**Work instructions**
Your answer should be the exact lines of the data below from the one containing "## Tutoriais básicos" through the one containing "[Tutorial Pré-Curso IV: Operadores"; please include nothing else.
*** Exercise materials ***
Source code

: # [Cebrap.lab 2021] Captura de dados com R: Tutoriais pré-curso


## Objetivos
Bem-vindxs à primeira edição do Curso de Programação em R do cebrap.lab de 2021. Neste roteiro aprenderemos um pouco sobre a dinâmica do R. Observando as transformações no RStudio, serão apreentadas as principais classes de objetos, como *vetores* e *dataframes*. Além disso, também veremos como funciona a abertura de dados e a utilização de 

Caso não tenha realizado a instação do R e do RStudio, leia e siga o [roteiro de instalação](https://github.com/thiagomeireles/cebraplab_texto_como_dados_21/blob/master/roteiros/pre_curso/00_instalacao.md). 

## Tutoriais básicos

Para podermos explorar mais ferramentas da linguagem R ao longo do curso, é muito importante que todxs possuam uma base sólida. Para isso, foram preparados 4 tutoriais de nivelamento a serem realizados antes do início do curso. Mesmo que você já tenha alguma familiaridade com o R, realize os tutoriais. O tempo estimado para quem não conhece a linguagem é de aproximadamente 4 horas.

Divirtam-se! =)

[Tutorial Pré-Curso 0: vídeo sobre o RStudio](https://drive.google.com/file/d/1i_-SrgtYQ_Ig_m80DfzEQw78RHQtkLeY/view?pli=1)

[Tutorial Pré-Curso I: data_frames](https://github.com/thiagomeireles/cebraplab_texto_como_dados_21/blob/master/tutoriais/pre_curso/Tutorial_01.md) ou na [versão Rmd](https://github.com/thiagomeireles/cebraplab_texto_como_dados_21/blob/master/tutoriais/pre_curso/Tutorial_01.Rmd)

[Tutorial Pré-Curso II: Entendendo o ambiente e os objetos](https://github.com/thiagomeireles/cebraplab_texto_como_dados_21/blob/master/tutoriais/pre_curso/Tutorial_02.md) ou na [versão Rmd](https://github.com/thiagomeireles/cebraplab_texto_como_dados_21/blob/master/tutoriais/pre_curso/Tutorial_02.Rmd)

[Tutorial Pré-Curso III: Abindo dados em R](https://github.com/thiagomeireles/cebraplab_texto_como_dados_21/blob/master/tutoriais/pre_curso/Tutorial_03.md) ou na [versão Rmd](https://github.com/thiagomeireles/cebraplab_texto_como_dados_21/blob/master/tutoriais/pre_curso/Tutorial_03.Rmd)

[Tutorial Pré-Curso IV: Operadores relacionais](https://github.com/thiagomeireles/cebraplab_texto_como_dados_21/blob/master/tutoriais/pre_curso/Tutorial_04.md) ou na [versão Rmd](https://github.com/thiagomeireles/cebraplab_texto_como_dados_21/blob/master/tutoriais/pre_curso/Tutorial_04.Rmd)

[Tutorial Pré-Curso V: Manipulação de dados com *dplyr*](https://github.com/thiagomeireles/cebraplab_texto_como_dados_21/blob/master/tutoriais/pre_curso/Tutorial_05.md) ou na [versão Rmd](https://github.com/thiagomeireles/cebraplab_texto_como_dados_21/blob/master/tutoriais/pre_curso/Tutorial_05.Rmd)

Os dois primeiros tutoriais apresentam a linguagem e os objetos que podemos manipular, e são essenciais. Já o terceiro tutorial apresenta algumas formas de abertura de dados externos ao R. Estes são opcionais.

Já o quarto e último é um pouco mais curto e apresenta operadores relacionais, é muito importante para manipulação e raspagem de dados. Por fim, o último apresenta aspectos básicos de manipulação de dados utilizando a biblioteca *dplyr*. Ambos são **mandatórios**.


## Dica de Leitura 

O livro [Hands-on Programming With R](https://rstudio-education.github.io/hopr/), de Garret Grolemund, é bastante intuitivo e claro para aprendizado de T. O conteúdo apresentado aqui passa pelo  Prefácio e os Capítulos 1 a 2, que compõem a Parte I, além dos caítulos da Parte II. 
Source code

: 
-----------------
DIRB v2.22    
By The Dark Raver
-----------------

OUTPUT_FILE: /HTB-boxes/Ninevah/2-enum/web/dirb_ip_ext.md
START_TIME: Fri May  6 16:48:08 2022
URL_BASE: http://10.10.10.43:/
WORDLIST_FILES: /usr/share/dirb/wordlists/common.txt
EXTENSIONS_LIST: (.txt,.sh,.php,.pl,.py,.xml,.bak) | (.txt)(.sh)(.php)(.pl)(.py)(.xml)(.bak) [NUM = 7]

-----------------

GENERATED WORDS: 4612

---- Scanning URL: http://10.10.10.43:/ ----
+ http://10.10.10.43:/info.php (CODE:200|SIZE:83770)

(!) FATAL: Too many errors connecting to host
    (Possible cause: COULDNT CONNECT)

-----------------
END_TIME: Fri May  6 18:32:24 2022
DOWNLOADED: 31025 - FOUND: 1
*** End of Exercise materials ***
**Result of this exercise**
## Tutoriais básicos

Para podermos explorar mais ferramentas da linguagem R ao longo do curso, é muito importante que todxs possuam uma base sólida. Para isso, foram preparados 4 tutoriais de nivelamento a serem realizados antes do início do curso. Mesmo que você já tenha alguma familiaridade com o R, realize os tutoriais. O tempo estimado para quem não conhece a linguagem é de aproximadamente 4 horas.

Divirtam-se! =)

[Tutorial Pré-Curso 0: vídeo sobre o RStudio](https://drive.google.com/file/d/1i_-SrgtYQ_Ig_m80DfzEQw78RHQtkLeY/view?pli=1)

[Tutorial Pré-Curso I: data_frames](https://github.com/thiagomeireles/cebraplab_texto_como_dados_21/blob/master/tutoriais/pre_curso/Tutorial_01.md) ou na [versão Rmd](https://github.com/thiagomeireles/cebraplab_texto_como_dados_21/blob/master/tutoriais/pre_curso/Tutorial_01.Rmd)

[Tutorial Pré-Curso II: Entendendo o ambiente e os objetos](https://github.com/thiagomeireles/cebraplab_texto_como_dados_21/blob/master/tutoriais/pre_curso/Tutorial_02.md) ou na [versão Rmd](https://github.com/thiagomeireles/cebraplab_texto_como_dados_21/blob/master/tutoriais/pre_curso/Tutorial_02.Rmd)

[Tutorial Pré-Curso III: Abindo dados em R](https://github.com/thiagomeireles/cebraplab_texto_como_dados_21/blob/master/tutoriais/pre_curso/Tutorial_03.md) ou na [versão Rmd](https://github.com/thiagomeireles/cebraplab_texto_como_dados_21/blob/master/tutoriais/pre_curso/Tutorial_03.Rmd)

[Tutorial Pré-Curso IV: Operadores relacionais](https://github.com/thiagomeireles/cebraplab_texto_como_dados_21/blob/master/tutoriais/pre_curso/Tutorial_04.md) ou na [versão Rmd](https://github.com/thiagomeireles/cebraplab_texto_como_dados_21/blob/master/tutoriais/pre_curso/Tutorial_04.Rmd)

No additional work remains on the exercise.